WHAT THIS TASK INVOLVES - From the entries below, reproduce exactly the line containing "Revoking keys from", the line containing "1. Remove the", and every line in between, with nothing added.

SOURCE RECORDS -
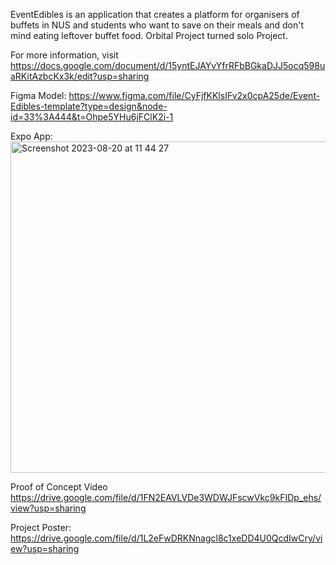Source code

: EventEdibles is an application that creates a platform for organisers of buffets in NUS and students who want to save on their meals and don't mind eating leftover buffet food. Orbital Project turned solo Project.

For more information, visit https://docs.google.com/document/d/15yntEJAYvYfrRFbBGkaDJJ5ocq598uaRKitAzbcKx3k/edit?usp=sharing

Figma Model: https://www.figma.com/file/CyFjfKKlsIFv2x0cpA25de/Event-Edibles-template?type=design&node-id=33%3A444&t=Ohpe5YHu6jFClK2i-1

Expo App: 
<img width="530" alt="Screenshot 2023-08-20 at 11 44 27" src="https://github.com/c-wenlong/event_edibles_orbital_2023/assets/122634467/a1f7ab47-22f4-4bf4-afad-e68f4015de30">


Proof of Concept Video
https://drive.google.com/file/d/1FN2EAVLVDe3WDWJFscwVkc9kFIDp_ehs/view?usp=sharing

Project Poster:
https://drive.google.com/file/d/1L2eFwDRKNnagcl8c1xeDD4U0QcdIwCry/view?usp=sharing 

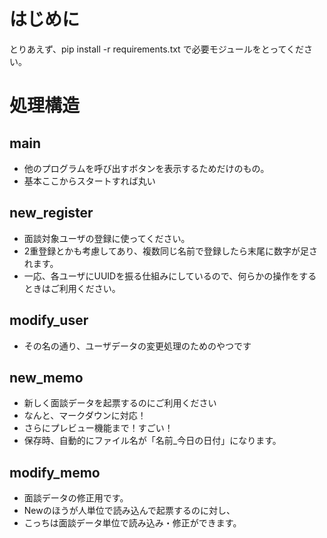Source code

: # はじめに
とりあえず、pip install -r requirements.txt で必要モジュールをとってください。

# 処理構造
## main
- 他のプログラムを呼び出すボタンを表示するためだけのもの。
- 基本ここからスタートすれば丸い

## new_register
- 面談対象ユーザの登録に使ってください。
- 2重登録とかも考慮してあり、複数同じ名前で登録したら末尾に数字が足されます。
- 一応、各ユーザにUUIDを振る仕組みにしているので、何らかの操作をするときはご利用ください。

## modify_user
- その名の通り、ユーザデータの変更処理のためのやつです

## new_memo
- 新しく面談データを起票するのにご利用ください
- なんと、マークダウンに対応！
- さらにプレビュー機能まで！すごい！
- 保存時、自動的にファイル名が「名前_今日の日付」になります。

## modify_memo
- 面談データの修正用です。
- Newのほうが人単位で読み込んで起票するのに対し、
- こっちは面談データ単位で読み込み・修正ができます。
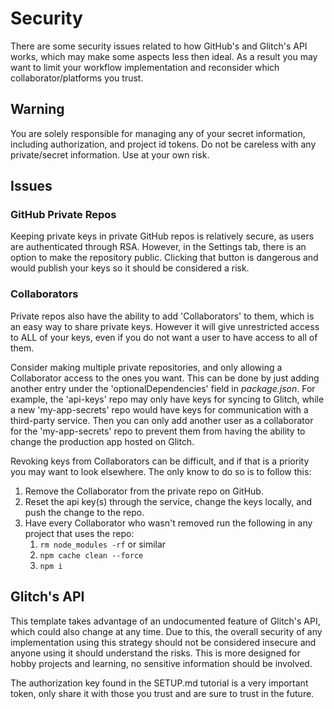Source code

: # Security

There are some security issues related to how GitHub's and Glitch's API works, which may make some aspects less then ideal. As a result you may want to limit your workflow implementation and reconsider which collaborator/platforms you trust. 

## Warning

You are solely responsible for managing any of your secret information, including authorization, and project id tokens. 
Do not be careless with any private/secret information. Use at your own risk.

## Issues
 
### GitHub Private Repos

Keeping private keys in private GitHub repos is relatively secure, as users are authenticated through RSA. However, in the Settings tab, there is an option to make the repository public. Clicking that button is dangerous and would publish your keys so it should be considered a risk.

### Collaborators

Private repos also have the ability to add 'Collaborators' to them, which is an easy way to share private keys. However it will give
unrestricted access to ALL of your keys, even if you do not want a user to have access to all of them.

Consider making multiple private repositories, and only allowing a Collaborator access to the ones you want.
This can be done by just adding another entry under the 'optionalDependencies' field in *package.json*. 
For example, the 'api-keys' repo may only have keys for syncing to Glitch, while a new 'my-app-secrets' repo 
would have keys for communication with a third-party service. Then you can only add another user as a 
collaborator for the 'my-app-secrets' repo to prevent them from having the ability to change the production
app hosted on Glitch.

Revoking keys from Collaborators can be difficult, and if that is a priority you may want to look elsewhere.
The only know to do so is to follow this:
1. Remove the Collaborator from the private repo on GitHub.
1. Reset the api key(s) through the service, change the keys locally, and push the change to the repo.
1. Have every Collaborator who wasn't removed run the following in any project that uses the repo:
    1. `rm node_modules -rf` or similar
    1. `npm cache clean --force`
    1. `npm i`

## Glitch's API
This template takes advantage of an undocumented feature of Glitch's API, which could also change at any time.
Due to this, the overall security of any implementation using this strategy should not 
be considered insecure and anyone using it should understand the risks. This is more designed for 
hobby projects and learning, no sensitive information should be involved. 

The authorization key found in the SETUP.md tutorial is a very important token, only share it with
those you trust and are sure to trust in the future.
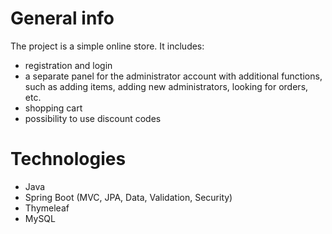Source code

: # General info

The project is a simple online store. It includes:
* registration and login
* a separate panel for the administrator account with additional functions, such as adding items, adding new administrators, looking for orders, etc.
* shopping cart
* possibility to use discount codes

# Technologies

* Java
* Spring Boot (MVC, JPA, Data, Validation, Security)
* Thymeleaf
* MySQL

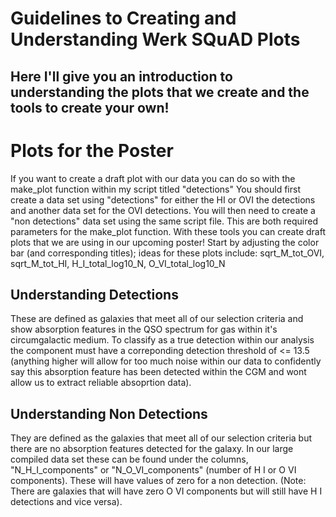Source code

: # Guidelines to Creating and Understanding Werk SQuAD Plots
## Here I'll give you an introduction to understanding the plots that we create and the tools to create your own!

# Plots for the Poster
If you want to create a draft plot with our data you can do so with the make_plot function within my script titled "detections"
You should first create a data set using "detections" for either the HI or OVI the detections and another data set for the OVI detections. You will then need to create a "non detections" data set using the same script file. This are both required parameters for the make_plot function. With these tools you can create draft plots that we are using in our upcoming poster!
Start by adjusting the color bar (and corresponding titles); ideas for these plots include: sqrt_M_tot_OVI, sqrt_M_tot_HI, H_I_total_log10_N, O_VI_total_log10_N

## Understanding Detections
These are defined as galaxies that meet all of our selection criteria and show absorption features in the QSO spectrum for gas within it's circumgalactic medium. To classify as a true detection within our analysis the component must have a correponding detection threshold of <= 13.5 (anything higher will allow for too much noise within our data to confidently say this absorption feature has been detected within the CGM and wont allow us to extract reliable absoprtion data).

## Understanding Non Detections
They are defined as the galaxies that meet all of our selection criteria but there are no absorption features detected for the galaxy. In our large compiled data set these can be found under the columns, "N_H_I_components" or "N_O_VI_components" (number of H I or O VI components). These will have values of zero for a non detection. (Note: There are galaxies that will have zero O VI components but will still have H I detections and vice versa).

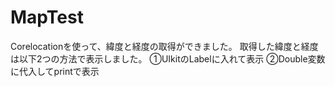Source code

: # MapTest
Corelocationを使って、緯度と経度の取得ができました。
取得した緯度と経度は以下2つの方法で表示しました。
①UIkitのLabelに入れて表示
②Double変数に代入してprintで表示
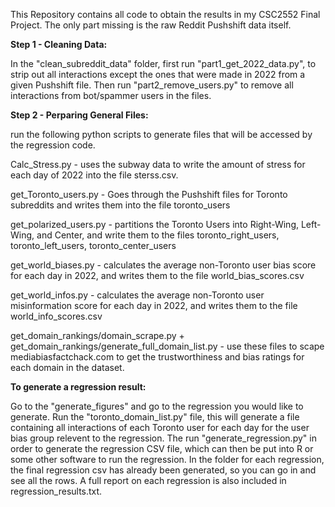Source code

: This Repository contains all code to obtain the results in my CSC2552 Final Project. The only part missing is the raw Reddit Pushshift data itself.

**Step 1 - Cleaning Data:**

In the "clean_subreddit_data" folder, first run "part1_get_2022_data.py", to strip out all interactions except the ones that were made in 2022 from a given Pushshift file. Then run "part2_remove_users.py" to remove all interactions from bot/spammer users in the files.

**Step 2 - Perparing General Files:**

run the following python scripts to generate files that will be accessed by the regression code.

Calc_Stress.py - uses the subway data to write the amount of stress for each day of 2022 into the file sterss.csv.

get_Toronto_users.py - Goes through the Pushshift files for Toronto subreddits and writes them into the file toronto_users

get_polarized_users.py - partitions the Toronto Users into Right-Wing, Left-Wing, and Center, and write them to the files toronto_right_users, toronto_left_users, toronto_center_users

get_world_biases.py - calculates the average non-Toronto user bias score for each day in 2022, and writes them to the file world_bias_scores.csv

get_world_infos.py - calculates the average non-Toronto user misinformation score for each day in 2022, and writes them to the file world_info_scores.csv

get_domain_rankings/domain_scrape.py + get_domain_rankings/generate_full_domain_list.py - use these files to scape mediabiasfactchack.com to get the trustworthiness and bias ratings for each domain in the dataset.

**To generate a regression result:**

Go to the "generate_figures" and go to the regression you would like to generate. Run the "toronto_domain_list.py" file, this will generate a file containing all interactions of each Toronto user for each day for the user bias group relevent to the regression. The run "generate_regression.py" in order to generate the regression CSV file, which can then be put into R or some other software to run the regression. In the folder for each regression, the final regression csv has already been generated, so you can go in and see all the rows. A full report on each regression is also included in regression_results.txt.
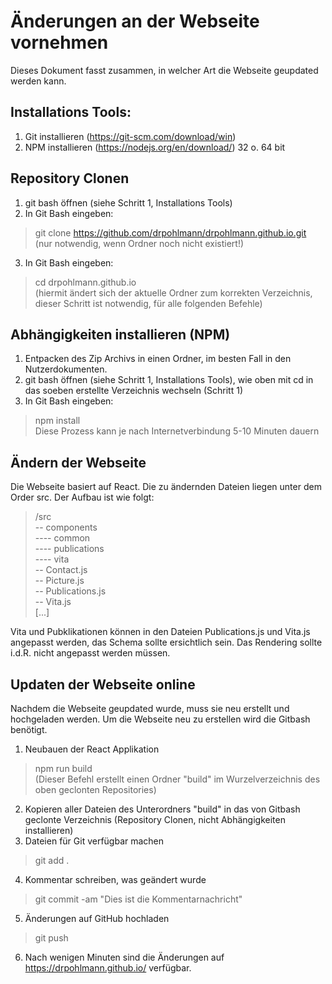 
# Änderungen an der Webseite vornehmen
Dieses Dokument fasst zusammen, in welcher Art die Webseite geupdated werden kann.

## Installations Tools:
1. Git installieren (https://git-scm.com/download/win)
2. NPM installieren (https://nodejs.org/en/download/) 32 o. 64 bit

## Repository Clonen
1. git bash öffnen (siehe Schritt 1, Installations Tools)
2. In Git Bash eingeben: 
>git clone https://github.com/drpohlmann/drpohlmann.github.io.git  
(nur notwendig, wenn Ordner noch nicht existiert!)
3. In Git Bash eingeben:
> cd drpohlmann.github.io  
(hiermit ändert sich der aktuelle Ordner zum korrekten Verzeichnis, dieser Schritt ist notwendig, für alle folgenden Befehle)

## Abhängigkeiten installieren (NPM)
1. Entpacken des Zip Archivs in einen Ordner, im besten Fall in den Nutzerdokumenten.
2. git bash öffnen (siehe Schritt 1, Installations Tools), wie oben mit cd in das soeben erstellte Verzeichnis wechseln (Schritt 1)
3. In Git Bash eingeben:
> npm install  
Diese Prozess kann je nach Internetverbindung 5-10 Minuten dauern

## Ändern der Webseite
Die Webseite basiert auf React. Die zu ändernden Dateien liegen unter dem Order src. Der Aufbau ist wie folgt:
> /src  
> -- components  
> ---- common  
> ---- publications  
> ---- vita  
> -- Contact.js  
> -- Picture.js  
> -- Publications.js  
> -- Vita.js  
> [...]  

Vita und Pubklikationen können in den Dateien Publications.js und Vita.js angepasst werden, das Schema sollte ersichtlich sein. Das Rendering sollte i.d.R. nicht angepasst werden müssen.

## Updaten der Webseite online
Nachdem die Webseite geupdated wurde, muss sie neu erstellt und hochgeladen werden. Um die Webseite neu zu erstellen wird die Gitbash benötigt.
1. Neubauen der React Applikation
> npm run build  
> (Dieser Befehl erstellt einen Ordner "build" im Wurzelverzeichnis des oben geclonten Repositories)
2. Kopieren aller Dateien des Unterordners "build" in das von Gitbash geclonte Verzeichnis (Repository Clonen, nicht Abhängigkeiten installieren)
3. Dateien für Git verfügbar machen
> git add .  
4. Kommentar schreiben, was geändert wurde
> git commit -am "Dies ist die Kommentarnachricht"
5. Änderungen auf GitHub hochladen
> git push
6. Nach wenigen Minuten sind die Änderungen auf https://drpohlmann.github.io/ verfügbar.
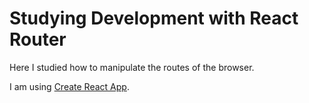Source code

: # Studying Development with React Router 

Here I studied how to manipulate the routes of the browser.

I am using [Create React App](https://github.com/facebook/create-react-app).

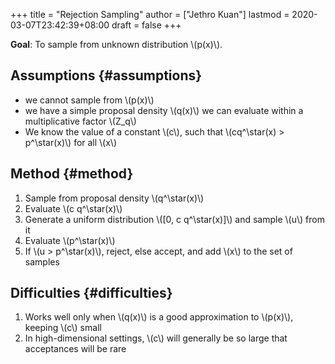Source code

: +++
title = "Rejection Sampling"
author = ["Jethro Kuan"]
lastmod = 2020-03-07T23:42:39+08:00
draft = false
+++

**Goal**: To sample from unknown distribution \\(p(x)\\).


## Assumptions {#assumptions}

-   we cannot sample from \\(p(x)\\)
-   we have a simple proposal density \\(q(x)\\) we can evaluate within a
    multiplicative factor \\(Z\_q\\)
-   We know the value of a constant \\(c\\), such that \\(cq^\star(x) >
      p^\star(x)\\) for all \\(x\\)


## Method {#method}

1.  Sample from proposal density \\(q^\star(x)\\)
2.  Evaluate \\(c q^\star(x)\\)
3.  Generate a uniform distribution \\([0, c q^\star(x)]\\) and sample \\(u\\)
    from it
4.  Evaluate \\(p^\star(x)\\)
5.  If \\(u > p^\star(x)\\), reject, else accept, and add \\(x\\) to the set of
    samples


## Difficulties {#difficulties}

1.  Works well only when \\(q(x)\\) is a good approximation to \\(p(x)\\),
    keeping \\(c\\) small
2.  In high-dimensional settings, \\(c\\) will generally be so large that
    acceptances will be rare
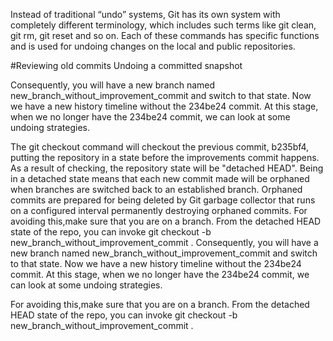 Instead of traditional “undo” systems, Git has its own system with completely different terminology, which includes such terms like git clean, git rm, git reset and so on. Each of these commands has specific functions and is used for undoing changes on the local and public repositories.

#Reviewing old commits
Undoing a committed snapshot

 Consequently, you will have a new branch named new_branch_without_improvement_commit and switch to that state. Now we have a new history timeline without the 234be24 commit. At this stage, when we no longer have the 234be24 commit, we can look at some undoing strategies.


The git checkout command will checkout the previous commit, b235bf4, putting the repository in a state before the improvements commit happens. As a result of checking, the repository state will be "detached HEAD". Being in a detached state means that each new commit made will be orphaned when branches are switched back to an established branch. Orphaned commits are prepared for being deleted by Git garbage collector that runs on a configured interval permanently destroying orphaned commits. For avoiding this,make sure that you are on a branch. From the detached HEAD state of the repo, you can invoke git checkout -b new_branch_without_improvement_commit . Consequently, you will have a new branch named new_branch_without_improvement_commit and switch to that state. Now we have a new history timeline without the 234be24 commit. At this stage, when we no longer have the 234be24 commit, we can look at some undoing strategies.


For avoiding this,make sure that you are on a branch. From the detached HEAD state of the repo, you can invoke git checkout -b new_branch_without_improvement_commit .

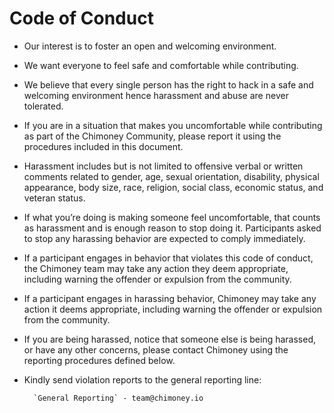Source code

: # Code of Conduct 
* Our interest is to foster an open and welcoming environment.
* We want everyone to feel safe and comfortable while contributing. 
* We believe that every single person has the right to hack in a safe and welcoming environment hence harassment and abuse are never tolerated. 
* If you are in a situation that makes you uncomfortable while contributing as part of the Chimoney Community, please report it using the procedures included in this document. 
* Harassment includes but is not limited to offensive verbal or written comments related to gender, age, sexual orientation, disability, physical appearance, body size, race, religion, social class, economic status, and veteran status. 
* If what you’re doing is making someone feel uncomfortable, that counts as harassment and is enough reason to stop doing it.  Participants asked to stop any harassing behavior are expected to comply immediately. 
* If a participant engages in behavior that violates this code of conduct, the Chimoney team may take any action they deem appropriate, including warning the offender or expulsion from the community.
* If a participant engages in harassing behavior, Chimoney may take any action it deems appropriate, including warning the offender or expulsion from the community. 
* If you are being harassed, notice that someone else is being harassed, or have any other concerns, please contact Chimoney using the reporting procedures defined below.
* Kindly send violation reports to the general reporting line: 

        `General Reporting` - team@chimoney.io
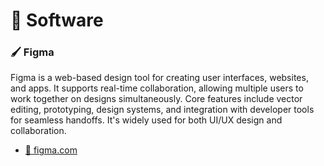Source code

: # 🎨 Software

### 🖌️ Figma
Figma is a web-based design tool for creating user interfaces, websites, and apps. It supports real-time collaboration, allowing multiple users to work together on designs simultaneously. Core features include vector editing, prototyping, design systems, and integration with developer tools for seamless handoffs. It's widely used for both UI/UX design and collaboration.
- [🔗 figma.com](https://www.figma.com/)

SOLUTION -
Revoking keys from Collaborators can be difficult, and if that is a priority you may want to look elsewhere.
The only know to do so is to follow this:
1. Remove the Collaborator from the private repo on GitHub.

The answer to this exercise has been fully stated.